*** Information provided Section Begins ***

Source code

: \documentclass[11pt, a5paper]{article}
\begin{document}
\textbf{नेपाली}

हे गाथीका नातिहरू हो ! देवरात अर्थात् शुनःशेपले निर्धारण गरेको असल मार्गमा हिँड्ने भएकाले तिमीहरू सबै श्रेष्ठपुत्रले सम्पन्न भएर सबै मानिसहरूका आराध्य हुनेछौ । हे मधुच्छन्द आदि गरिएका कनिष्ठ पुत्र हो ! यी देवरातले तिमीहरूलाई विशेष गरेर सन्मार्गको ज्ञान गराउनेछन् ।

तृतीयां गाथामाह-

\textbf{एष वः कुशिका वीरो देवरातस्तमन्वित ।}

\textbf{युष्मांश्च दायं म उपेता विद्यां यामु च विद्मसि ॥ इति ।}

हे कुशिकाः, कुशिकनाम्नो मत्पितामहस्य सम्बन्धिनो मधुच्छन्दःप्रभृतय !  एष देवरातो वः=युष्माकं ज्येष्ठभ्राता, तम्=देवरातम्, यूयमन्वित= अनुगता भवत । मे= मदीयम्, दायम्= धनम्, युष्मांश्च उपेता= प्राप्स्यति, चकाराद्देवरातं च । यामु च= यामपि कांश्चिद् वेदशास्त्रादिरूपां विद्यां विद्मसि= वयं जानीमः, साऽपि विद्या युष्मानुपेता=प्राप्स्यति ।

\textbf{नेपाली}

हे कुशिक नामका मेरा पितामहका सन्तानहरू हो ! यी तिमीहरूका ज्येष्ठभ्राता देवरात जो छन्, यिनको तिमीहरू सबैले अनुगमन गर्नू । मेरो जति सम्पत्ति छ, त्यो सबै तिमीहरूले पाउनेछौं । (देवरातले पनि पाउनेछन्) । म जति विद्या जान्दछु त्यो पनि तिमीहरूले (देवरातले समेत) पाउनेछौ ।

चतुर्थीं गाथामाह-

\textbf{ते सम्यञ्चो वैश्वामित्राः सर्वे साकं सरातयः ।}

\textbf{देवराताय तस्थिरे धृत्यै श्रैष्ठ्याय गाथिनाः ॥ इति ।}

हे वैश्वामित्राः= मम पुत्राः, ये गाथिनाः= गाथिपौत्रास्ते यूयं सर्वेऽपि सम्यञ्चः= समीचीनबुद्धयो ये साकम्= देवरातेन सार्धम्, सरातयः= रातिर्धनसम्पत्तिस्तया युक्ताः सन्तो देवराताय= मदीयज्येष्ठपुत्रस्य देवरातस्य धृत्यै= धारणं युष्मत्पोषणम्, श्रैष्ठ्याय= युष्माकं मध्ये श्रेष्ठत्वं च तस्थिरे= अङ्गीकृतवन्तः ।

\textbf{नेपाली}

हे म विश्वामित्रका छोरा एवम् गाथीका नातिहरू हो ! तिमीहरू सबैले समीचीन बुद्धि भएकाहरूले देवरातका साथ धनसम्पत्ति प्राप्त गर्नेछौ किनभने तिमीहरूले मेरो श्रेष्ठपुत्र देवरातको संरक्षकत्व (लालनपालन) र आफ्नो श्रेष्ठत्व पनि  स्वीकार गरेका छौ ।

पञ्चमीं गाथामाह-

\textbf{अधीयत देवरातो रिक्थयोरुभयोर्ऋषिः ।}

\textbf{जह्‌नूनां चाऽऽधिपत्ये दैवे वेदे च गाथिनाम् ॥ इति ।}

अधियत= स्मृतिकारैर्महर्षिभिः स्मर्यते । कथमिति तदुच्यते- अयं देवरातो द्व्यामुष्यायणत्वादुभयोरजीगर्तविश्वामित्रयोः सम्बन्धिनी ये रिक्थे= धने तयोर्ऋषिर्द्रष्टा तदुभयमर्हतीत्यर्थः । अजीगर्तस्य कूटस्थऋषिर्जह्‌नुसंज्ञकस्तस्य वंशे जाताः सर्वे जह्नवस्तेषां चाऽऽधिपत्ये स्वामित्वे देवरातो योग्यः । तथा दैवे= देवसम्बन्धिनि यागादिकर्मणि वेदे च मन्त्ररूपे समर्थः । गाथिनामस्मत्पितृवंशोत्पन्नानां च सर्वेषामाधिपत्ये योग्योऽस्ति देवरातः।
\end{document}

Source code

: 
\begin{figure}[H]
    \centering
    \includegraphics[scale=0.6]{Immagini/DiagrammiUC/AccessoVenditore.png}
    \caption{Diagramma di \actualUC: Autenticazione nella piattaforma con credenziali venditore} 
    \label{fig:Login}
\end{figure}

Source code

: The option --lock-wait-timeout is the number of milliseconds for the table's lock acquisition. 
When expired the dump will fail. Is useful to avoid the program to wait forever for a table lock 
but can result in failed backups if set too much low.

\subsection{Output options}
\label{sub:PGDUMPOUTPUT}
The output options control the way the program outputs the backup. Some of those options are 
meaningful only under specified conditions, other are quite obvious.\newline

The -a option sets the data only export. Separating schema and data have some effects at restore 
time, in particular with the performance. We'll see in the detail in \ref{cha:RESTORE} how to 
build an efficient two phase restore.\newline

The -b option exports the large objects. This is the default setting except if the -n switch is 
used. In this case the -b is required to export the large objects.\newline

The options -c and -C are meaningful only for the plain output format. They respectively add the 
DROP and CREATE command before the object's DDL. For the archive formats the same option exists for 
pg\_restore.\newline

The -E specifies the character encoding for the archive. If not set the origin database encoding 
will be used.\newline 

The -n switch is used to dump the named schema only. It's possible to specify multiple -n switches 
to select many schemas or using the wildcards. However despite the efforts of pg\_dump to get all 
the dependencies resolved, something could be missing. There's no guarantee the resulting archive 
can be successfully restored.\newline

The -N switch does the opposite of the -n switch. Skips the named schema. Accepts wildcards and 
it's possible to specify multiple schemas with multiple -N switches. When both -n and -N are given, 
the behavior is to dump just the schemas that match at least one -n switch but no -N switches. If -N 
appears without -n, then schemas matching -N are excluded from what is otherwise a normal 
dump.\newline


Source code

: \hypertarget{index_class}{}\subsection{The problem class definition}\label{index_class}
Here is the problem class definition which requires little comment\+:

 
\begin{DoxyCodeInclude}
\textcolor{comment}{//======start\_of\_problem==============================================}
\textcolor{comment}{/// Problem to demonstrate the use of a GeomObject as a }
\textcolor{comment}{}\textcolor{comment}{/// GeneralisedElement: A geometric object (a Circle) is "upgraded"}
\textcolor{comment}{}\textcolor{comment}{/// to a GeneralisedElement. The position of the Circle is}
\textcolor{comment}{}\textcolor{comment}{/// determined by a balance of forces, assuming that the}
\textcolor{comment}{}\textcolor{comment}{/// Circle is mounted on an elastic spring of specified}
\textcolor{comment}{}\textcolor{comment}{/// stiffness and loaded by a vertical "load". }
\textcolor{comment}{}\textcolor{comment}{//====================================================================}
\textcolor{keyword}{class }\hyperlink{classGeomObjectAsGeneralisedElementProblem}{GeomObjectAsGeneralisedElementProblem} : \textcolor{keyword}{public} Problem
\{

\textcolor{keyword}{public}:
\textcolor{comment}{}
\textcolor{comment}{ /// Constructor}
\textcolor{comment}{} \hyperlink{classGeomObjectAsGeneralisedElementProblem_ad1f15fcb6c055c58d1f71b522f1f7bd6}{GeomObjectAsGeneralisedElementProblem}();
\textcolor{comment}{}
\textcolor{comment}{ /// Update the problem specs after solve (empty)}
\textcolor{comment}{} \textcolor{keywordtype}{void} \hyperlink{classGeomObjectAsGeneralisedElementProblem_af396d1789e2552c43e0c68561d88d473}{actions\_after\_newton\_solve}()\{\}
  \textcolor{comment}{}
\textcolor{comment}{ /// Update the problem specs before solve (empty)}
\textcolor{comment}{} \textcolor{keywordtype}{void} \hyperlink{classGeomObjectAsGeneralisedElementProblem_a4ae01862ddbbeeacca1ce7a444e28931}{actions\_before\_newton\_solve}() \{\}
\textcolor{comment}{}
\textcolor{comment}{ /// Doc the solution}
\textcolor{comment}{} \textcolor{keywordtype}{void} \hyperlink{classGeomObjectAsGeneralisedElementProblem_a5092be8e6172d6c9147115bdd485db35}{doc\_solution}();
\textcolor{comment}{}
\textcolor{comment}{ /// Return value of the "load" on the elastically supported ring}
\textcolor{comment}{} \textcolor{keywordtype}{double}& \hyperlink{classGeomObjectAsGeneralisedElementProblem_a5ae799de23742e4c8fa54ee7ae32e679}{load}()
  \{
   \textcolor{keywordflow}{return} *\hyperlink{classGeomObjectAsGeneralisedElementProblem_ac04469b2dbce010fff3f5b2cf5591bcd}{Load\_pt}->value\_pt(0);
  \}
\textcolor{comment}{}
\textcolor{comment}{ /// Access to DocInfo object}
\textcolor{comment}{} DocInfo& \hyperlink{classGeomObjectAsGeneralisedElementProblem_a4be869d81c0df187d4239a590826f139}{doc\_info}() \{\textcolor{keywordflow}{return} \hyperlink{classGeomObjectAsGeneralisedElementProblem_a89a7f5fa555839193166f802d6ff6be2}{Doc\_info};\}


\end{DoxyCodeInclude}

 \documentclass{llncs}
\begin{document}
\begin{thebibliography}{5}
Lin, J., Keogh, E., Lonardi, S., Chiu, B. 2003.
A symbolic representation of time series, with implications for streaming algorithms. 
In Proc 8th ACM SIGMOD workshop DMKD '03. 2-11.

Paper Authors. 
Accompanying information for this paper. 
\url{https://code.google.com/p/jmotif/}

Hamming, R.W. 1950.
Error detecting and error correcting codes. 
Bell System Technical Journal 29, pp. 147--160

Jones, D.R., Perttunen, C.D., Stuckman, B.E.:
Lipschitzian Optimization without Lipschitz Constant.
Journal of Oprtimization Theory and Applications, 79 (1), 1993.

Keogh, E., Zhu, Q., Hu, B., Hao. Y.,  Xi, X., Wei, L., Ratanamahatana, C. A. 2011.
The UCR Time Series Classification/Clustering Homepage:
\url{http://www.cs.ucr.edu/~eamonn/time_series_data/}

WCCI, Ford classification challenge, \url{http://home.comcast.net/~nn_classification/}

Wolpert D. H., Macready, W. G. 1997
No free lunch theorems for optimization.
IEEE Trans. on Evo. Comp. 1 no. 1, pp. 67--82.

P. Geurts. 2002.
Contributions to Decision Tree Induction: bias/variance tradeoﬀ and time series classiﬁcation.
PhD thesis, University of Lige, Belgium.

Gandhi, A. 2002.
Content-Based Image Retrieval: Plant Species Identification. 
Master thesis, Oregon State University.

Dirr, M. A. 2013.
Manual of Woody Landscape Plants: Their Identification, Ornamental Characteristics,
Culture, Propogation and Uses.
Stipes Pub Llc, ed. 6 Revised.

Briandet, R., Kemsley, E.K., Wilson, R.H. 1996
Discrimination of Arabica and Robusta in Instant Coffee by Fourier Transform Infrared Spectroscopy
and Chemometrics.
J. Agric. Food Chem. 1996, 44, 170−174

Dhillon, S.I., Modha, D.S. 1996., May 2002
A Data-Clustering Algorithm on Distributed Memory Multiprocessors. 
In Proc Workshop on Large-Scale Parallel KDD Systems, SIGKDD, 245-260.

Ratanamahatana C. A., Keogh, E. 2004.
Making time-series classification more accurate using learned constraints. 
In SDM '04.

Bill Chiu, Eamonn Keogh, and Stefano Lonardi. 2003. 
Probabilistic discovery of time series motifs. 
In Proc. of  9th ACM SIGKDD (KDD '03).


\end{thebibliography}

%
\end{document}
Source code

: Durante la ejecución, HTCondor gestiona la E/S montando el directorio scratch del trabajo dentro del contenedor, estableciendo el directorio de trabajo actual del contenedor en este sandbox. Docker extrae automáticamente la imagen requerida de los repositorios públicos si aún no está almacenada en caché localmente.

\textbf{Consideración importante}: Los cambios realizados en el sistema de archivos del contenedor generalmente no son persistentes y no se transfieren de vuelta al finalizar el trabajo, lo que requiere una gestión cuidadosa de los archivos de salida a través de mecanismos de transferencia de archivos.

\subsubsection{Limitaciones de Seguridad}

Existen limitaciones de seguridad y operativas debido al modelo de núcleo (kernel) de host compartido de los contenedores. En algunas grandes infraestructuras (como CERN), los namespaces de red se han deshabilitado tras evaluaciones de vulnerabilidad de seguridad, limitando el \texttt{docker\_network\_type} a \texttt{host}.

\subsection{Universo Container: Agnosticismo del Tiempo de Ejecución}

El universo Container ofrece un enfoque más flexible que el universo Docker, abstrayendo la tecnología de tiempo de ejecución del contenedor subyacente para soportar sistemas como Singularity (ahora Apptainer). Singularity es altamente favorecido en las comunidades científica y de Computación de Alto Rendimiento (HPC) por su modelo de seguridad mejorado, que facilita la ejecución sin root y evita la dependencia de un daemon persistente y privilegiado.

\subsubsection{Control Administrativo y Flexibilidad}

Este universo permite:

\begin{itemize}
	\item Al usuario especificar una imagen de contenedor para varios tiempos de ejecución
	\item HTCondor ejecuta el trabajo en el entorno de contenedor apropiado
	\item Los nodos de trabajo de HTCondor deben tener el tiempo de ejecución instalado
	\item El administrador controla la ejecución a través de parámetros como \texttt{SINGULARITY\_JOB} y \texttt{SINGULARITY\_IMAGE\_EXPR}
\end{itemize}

*** Information provided Section Ends ***

Task objective ▸ Line count for "wildcards": say how many lines of the entries above include that word, and give only the number.

Result ▸ 2